(参考写真)鴨緑江辺で沐浴、洗濯する若い国境警備兵たち。あばらが浮いた兵士も。2017年7月平安北道朔州郡を中国側から撮影石丸次郎

金正恩政権は先月末に平壌で盛大な軍事パレードを挙行したが、北部地域に駐屯する軍部隊では食糧供給量が不足して、一般兵士の間に栄養失調が蔓延していることが分かった。アジアプレスの複数の取材協力者が兵士と会って事情を聞いた。(カン・ジウォン/石丸次郎

◆「味噌以外おかずありません」

取材協力者たちは咸鏡北道(ハムギョンプクド)と両江道(リャンガンド)で7月後半から8月初旬にかけて、直接兵士に会って話を聞いた。

ある部隊の20代後半の兵士は、「トウモロコシの粉に『安南米』(長粒米)を混ぜたものが出ているが、量は食器の半分にも満たないくらいだ。味噌以外に副食は何もなく、部隊の半数以上が虚弱状態(フラフラ)だ」と、取材協力者に述べた。

また、農村に援農作業と警備のために駐屯している部隊の兵士は、「小麦と大麦が出ているがまったく足りていない。それでも原隊よりずっとましだ」と別の協力者に述べた。腹を空かせた兵士たちは川で魚を捕まえたり山菜を採ったりしてしのぎ、農民たちがおかずを分け与えていたという。

◆兵士によるタカリ、盗みが増加

軍部隊への食糧供給が悪くなったのは4月頃からだ。一般住民の間で脆弱層に餓死する人が増え始めたと時期と一致する。

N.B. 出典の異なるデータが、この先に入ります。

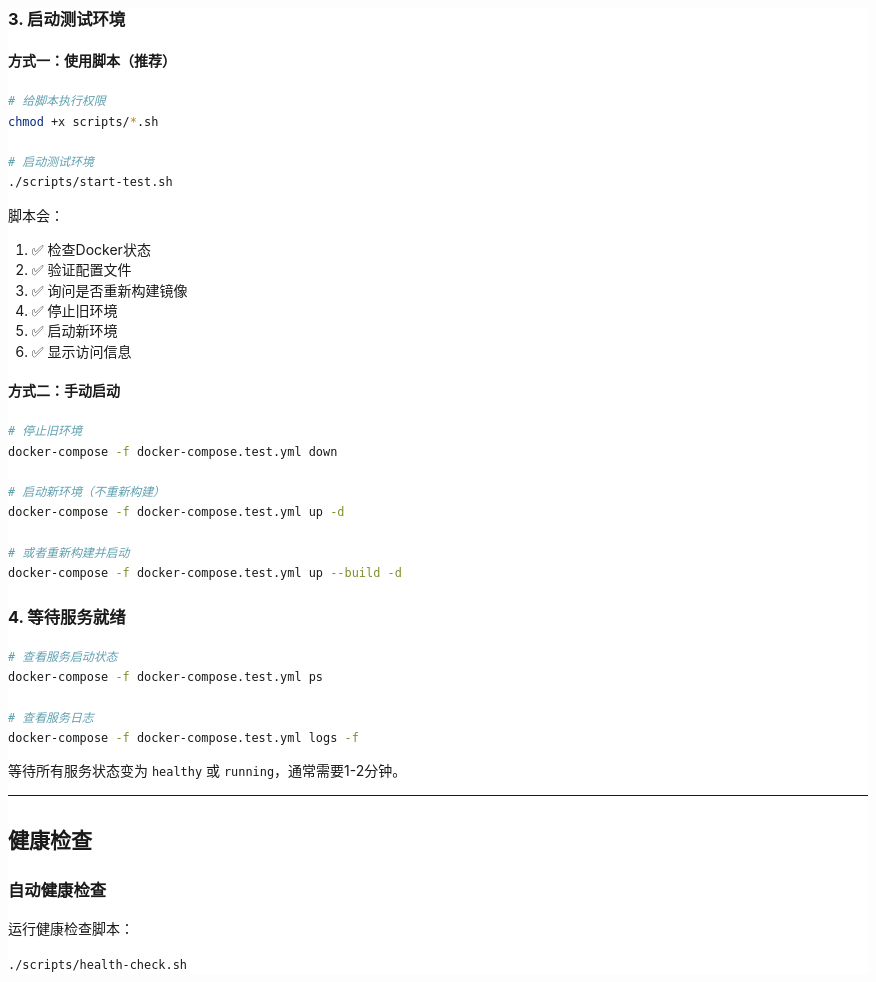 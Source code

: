 ### 3. 启动测试环境

#### 方式一：使用脚本（推荐）

```bash
# 给脚本执行权限
chmod +x scripts/*.sh

# 启动测试环境
./scripts/start-test.sh
```

脚本会：
1. ✅ 检查Docker状态
2. ✅ 验证配置文件
3. ✅ 询问是否重新构建镜像
4. ✅ 停止旧环境
5. ✅ 启动新环境
6. ✅ 显示访问信息

#### 方式二：手动启动

```bash
# 停止旧环境
docker-compose -f docker-compose.test.yml down

# 启动新环境（不重新构建）
docker-compose -f docker-compose.test.yml up -d

# 或者重新构建并启动
docker-compose -f docker-compose.test.yml up --build -d
```

### 4. 等待服务就绪

```bash
# 查看服务启动状态
docker-compose -f docker-compose.test.yml ps

# 查看服务日志
docker-compose -f docker-compose.test.yml logs -f
```

等待所有服务状态变为 `healthy` 或 `running`，通常需要1-2分钟。

---

## 健康检查

### 自动健康检查

运行健康检查脚本：

```bash
./scripts/health-check.sh
```
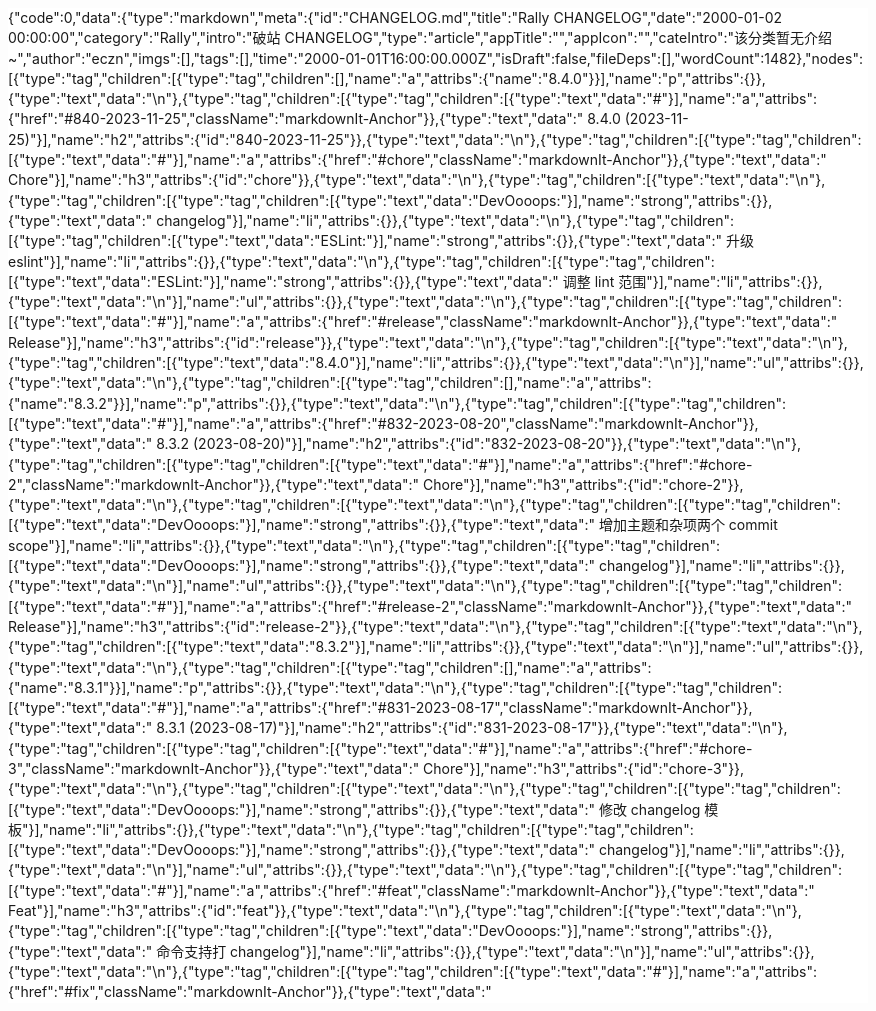 {"code":0,"data":{"type":"markdown","meta":{"id":"CHANGELOG.md","title":"Rally CHANGELOG","date":"2000-01-02 00:00:00","category":"Rally","intro":"破站 CHANGELOG","type":"article","appTitle":"","appIcon":"","cateIntro":"该分类暂无介绍
~","author":"eczn","imgs":[],"tags":[],"time":"2000-01-01T16:00:00.000Z","isDraft":false,"fileDeps":[],"wordCount":1482},"nodes":[{"type":"tag","children":[{"type":"tag","children":[],"name":"a","attribs":{"name":"8.4.0"}}],"name":"p","attribs":{}},{"type":"text","data":"\n"},{"type":"tag","children":[{"type":"tag","children":[{"type":"text","data":"#"}],"name":"a","attribs":{"href":"#840-2023-11-25","className":"markdownIt-Anchor"}},{"type":"text","data":" 8.4.0 (2023-11-25)"}],"name":"h2","attribs":{"id":"840-2023-11-25"}},{"type":"text","data":"\n"},{"type":"tag","children":[{"type":"tag","children":[{"type":"text","data":"#"}],"name":"a","attribs":{"href":"#chore","className":"markdownIt-Anchor"}},{"type":"text","data":" Chore"}],"name":"h3","attribs":{"id":"chore"}},{"type":"text","data":"\n"},{"type":"tag","children":[{"type":"text","data":"\n"},{"type":"tag","children":[{"type":"tag","children":[{"type":"text","data":"DevOooops:"}],"name":"strong","attribs":{}},{"type":"text","data":" changelog"}],"name":"li","attribs":{}},{"type":"text","data":"\n"},{"type":"tag","children":[{"type":"tag","children":[{"type":"text","data":"ESLint:"}],"name":"strong","attribs":{}},{"type":"text","data":" 升级 eslint"}],"name":"li","attribs":{}},{"type":"text","data":"\n"},{"type":"tag","children":[{"type":"tag","children":[{"type":"text","data":"ESLint:"}],"name":"strong","attribs":{}},{"type":"text","data":" 调整 lint 范围"}],"name":"li","attribs":{}},{"type":"text","data":"\n"}],"name":"ul","attribs":{}},{"type":"text","data":"\n"},{"type":"tag","children":[{"type":"tag","children":[{"type":"text","data":"#"}],"name":"a","attribs":{"href":"#release","className":"markdownIt-Anchor"}},{"type":"text","data":" Release"}],"name":"h3","attribs":{"id":"release"}},{"type":"text","data":"\n"},{"type":"tag","children":[{"type":"text","data":"\n"},{"type":"tag","children":[{"type":"text","data":"8.4.0"}],"name":"li","attribs":{}},{"type":"text","data":"\n"}],"name":"ul","attribs":{}},{"type":"text","data":"\n"},{"type":"tag","children":[{"type":"tag","children":[],"name":"a","attribs":{"name":"8.3.2"}}],"name":"p","attribs":{}},{"type":"text","data":"\n"},{"type":"tag","children":[{"type":"tag","children":[{"type":"text","data":"#"}],"name":"a","attribs":{"href":"#832-2023-08-20","className":"markdownIt-Anchor"}},{"type":"text","data":" 8.3.2 (2023-08-20)"}],"name":"h2","attribs":{"id":"832-2023-08-20"}},{"type":"text","data":"\n"},{"type":"tag","children":[{"type":"tag","children":[{"type":"text","data":"#"}],"name":"a","attribs":{"href":"#chore-2","className":"markdownIt-Anchor"}},{"type":"text","data":" Chore"}],"name":"h3","attribs":{"id":"chore-2"}},{"type":"text","data":"\n"},{"type":"tag","children":[{"type":"text","data":"\n"},{"type":"tag","children":[{"type":"tag","children":[{"type":"text","data":"DevOooops:"}],"name":"strong","attribs":{}},{"type":"text","data":" 增加主题和杂项两个 commit scope"}],"name":"li","attribs":{}},{"type":"text","data":"\n"},{"type":"tag","children":[{"type":"tag","children":[{"type":"text","data":"DevOooops:"}],"name":"strong","attribs":{}},{"type":"text","data":" changelog"}],"name":"li","attribs":{}},{"type":"text","data":"\n"}],"name":"ul","attribs":{}},{"type":"text","data":"\n"},{"type":"tag","children":[{"type":"tag","children":[{"type":"text","data":"#"}],"name":"a","attribs":{"href":"#release-2","className":"markdownIt-Anchor"}},{"type":"text","data":" Release"}],"name":"h3","attribs":{"id":"release-2"}},{"type":"text","data":"\n"},{"type":"tag","children":[{"type":"text","data":"\n"},{"type":"tag","children":[{"type":"text","data":"8.3.2"}],"name":"li","attribs":{}},{"type":"text","data":"\n"}],"name":"ul","attribs":{}},{"type":"text","data":"\n"},{"type":"tag","children":[{"type":"tag","children":[],"name":"a","attribs":{"name":"8.3.1"}}],"name":"p","attribs":{}},{"type":"text","data":"\n"},{"type":"tag","children":[{"type":"tag","children":[{"type":"text","data":"#"}],"name":"a","attribs":{"href":"#831-2023-08-17","className":"markdownIt-Anchor"}},{"type":"text","data":" 8.3.1 (2023-08-17)"}],"name":"h2","attribs":{"id":"831-2023-08-17"}},{"type":"text","data":"\n"},{"type":"tag","children":[{"type":"tag","children":[{"type":"text","data":"#"}],"name":"a","attribs":{"href":"#chore-3","className":"markdownIt-Anchor"}},{"type":"text","data":" Chore"}],"name":"h3","attribs":{"id":"chore-3"}},{"type":"text","data":"\n"},{"type":"tag","children":[{"type":"text","data":"\n"},{"type":"tag","children":[{"type":"tag","children":[{"type":"text","data":"DevOooops:"}],"name":"strong","attribs":{}},{"type":"text","data":" 修改 changelog 模板"}],"name":"li","attribs":{}},{"type":"text","data":"\n"},{"type":"tag","children":[{"type":"tag","children":[{"type":"text","data":"DevOooops:"}],"name":"strong","attribs":{}},{"type":"text","data":" changelog"}],"name":"li","attribs":{}},{"type":"text","data":"\n"}],"name":"ul","attribs":{}},{"type":"text","data":"\n"},{"type":"tag","children":[{"type":"tag","children":[{"type":"text","data":"#"}],"name":"a","attribs":{"href":"#feat","className":"markdownIt-Anchor"}},{"type":"text","data":" Feat"}],"name":"h3","attribs":{"id":"feat"}},{"type":"text","data":"\n"},{"type":"tag","children":[{"type":"text","data":"\n"},{"type":"tag","children":[{"type":"tag","children":[{"type":"text","data":"DevOooops:"}],"name":"strong","attribs":{}},{"type":"text","data":" 命令支持打 changelog"}],"name":"li","attribs":{}},{"type":"text","data":"\n"}],"name":"ul","attribs":{}},{"type":"text","data":"\n"},{"type":"tag","children":[{"type":"tag","children":[{"type":"text","data":"#"}],"name":"a","attribs":{"href":"#fix","className":"markdownIt-Anchor"}},{"type":"text","data":"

北朝鮮では7月に入って新型コロナウイルスに対する防疫措置が緩和された。それまで軍の将兵が一般住民と接触することは厳しく制限されていたが、緩和された。すると待遇が悪化した兵士による犯罪も増えた。

都市部では兵士が住民に言いがかりをつけて、ゆすり・タカリ、物品を奪う事件が頻発している。軍民関係の悪化を憂慮する当局は、兵士の夜間の外出を統制したり、不良行為を犯した兵士が所属する部隊員に連帯責任を問うたりするなど、規律強化で臨んでいるという。関連して、協力者は次のように述べた。

「7月に両江道である部隊の兵士が鶏を盗んで食べた事件があって、中隊長が1週間謹慎処分になった。『ばれないように盗め』が部隊の中で合言葉になっていると、兵士が言っていた」

アジアプレスの取材協力者が話を聞いた兵士は少数であり、駐屯する地域や部隊によって待遇に差がある可能性がある。

※アジアプレスでは中国の携帯電話を北朝鮮に搬入して連絡を取り合っている。